Da war Raistings erste Heimniederlage besiegelt: Feldmoching bejubelt den verwandelten Foulelfmeter zum 2:0, Raistings Torhüter Urban Schaidhauf verleiht seiner Enttäuschung Ausdruck. foto: gronau

Raistinger 0:2 - Jugend unterliegt Routine

Raisting - Im vierten Heimspiel hat es den SV Raisting erwischt. Die erheblich dezimierten Gastgeber mussten sich der SpVgg Feldmoching mit 0:2 (0:0) geschlagen geben.

Raisting – Irgendwie schien Raistings Trainer Charly Thalmeir das Unheil zu ahnen, das seine Mannschaft noch ereilen sollte. „Komm, Körpersprache, optimistischer“, gab er Michael Stoßberger auf den Weg, als dieser nach etwa einer halben Stunde im Anschluss an eine Behandlungspause zurück aufs Feld lief. Genau jener Stoßberger war es auch, der die beiden größten Chancen der Hausherren im ersten Abschnitt einleitete. Nach 20 Minuten passte er von links scharf nach innen, Robert Schuster kam aus kurzer Distanz an den Ball, spitzelte den Ball aber knapp neben das Feldmochinger Tor. Nach einer weiteren Linksflanke stand mit einem Mal Michael Klingl völlig frei vor Keeper Thomas Brunner, doch dann versagten bei dem Raistinger Youngster die Nerven.

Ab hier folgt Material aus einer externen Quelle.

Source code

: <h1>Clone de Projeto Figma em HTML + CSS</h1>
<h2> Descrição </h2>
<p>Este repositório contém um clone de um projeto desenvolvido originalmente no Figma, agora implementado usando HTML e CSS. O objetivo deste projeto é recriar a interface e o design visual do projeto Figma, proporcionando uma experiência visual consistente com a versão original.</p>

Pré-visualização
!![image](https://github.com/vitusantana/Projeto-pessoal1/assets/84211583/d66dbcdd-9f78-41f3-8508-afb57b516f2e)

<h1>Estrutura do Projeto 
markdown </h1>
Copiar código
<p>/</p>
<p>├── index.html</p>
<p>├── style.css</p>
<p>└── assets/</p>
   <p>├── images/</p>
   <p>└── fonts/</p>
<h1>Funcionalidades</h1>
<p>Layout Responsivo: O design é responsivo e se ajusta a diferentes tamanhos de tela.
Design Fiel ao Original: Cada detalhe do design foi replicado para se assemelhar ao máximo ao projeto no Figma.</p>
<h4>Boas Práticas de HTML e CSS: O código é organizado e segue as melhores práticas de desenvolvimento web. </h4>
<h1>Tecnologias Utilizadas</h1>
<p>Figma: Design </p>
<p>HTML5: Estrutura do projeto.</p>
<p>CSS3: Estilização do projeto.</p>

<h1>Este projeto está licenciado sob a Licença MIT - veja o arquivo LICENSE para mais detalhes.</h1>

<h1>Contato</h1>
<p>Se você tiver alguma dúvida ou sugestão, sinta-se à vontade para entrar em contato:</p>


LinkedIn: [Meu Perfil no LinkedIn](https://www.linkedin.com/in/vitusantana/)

Statt den Ball am Keeper der SpVgg vorbeizuschieben, schoss er ihn an, die Möglichkeit zur Führung war dahin (28.). „In der ersten Halbzeit haben wir es versäumt, unsere Chancen zu nutzen“, bemängelte Thalmeir – dies sollte sich im zweiten Abschnitt rächen.

Als Georg Reich kurz nach Wiederanpfiff an einer Schuster-Hereingabe vorbeistolperte (52.), sollte dies die letzte nennenswerte Gelegenheit für die Hausherren sein. In der Folge übernahmen die routinierten Feldmochinger mehr und mehr das Kommando. Das Raistinger Team, das sich im zweiten Abschnitt fast zur Hälfte aus letztjährigen A-Junioren rekrutierte, konnte da nicht mehr allzuviel entgegensetzen. Zunächst köpfte Andreas Foltz eine Hereingabe von Andreas Strasser noch knapp daneben (56.), wenig später machte er es aber besser, als er eine Flanke von Michele La Cioppa aus kurzer Distanz mühelos zum 1:0 über die Linie drückte (59.). Nach diesem Rückstand, gab der SVR-Coach zu, habe er sich geistig bereits von einem Erfolgserlebnis verabschiedet. „Der Druck auf das gegnerische Tor war einfach nicht da“, so Thalmeir.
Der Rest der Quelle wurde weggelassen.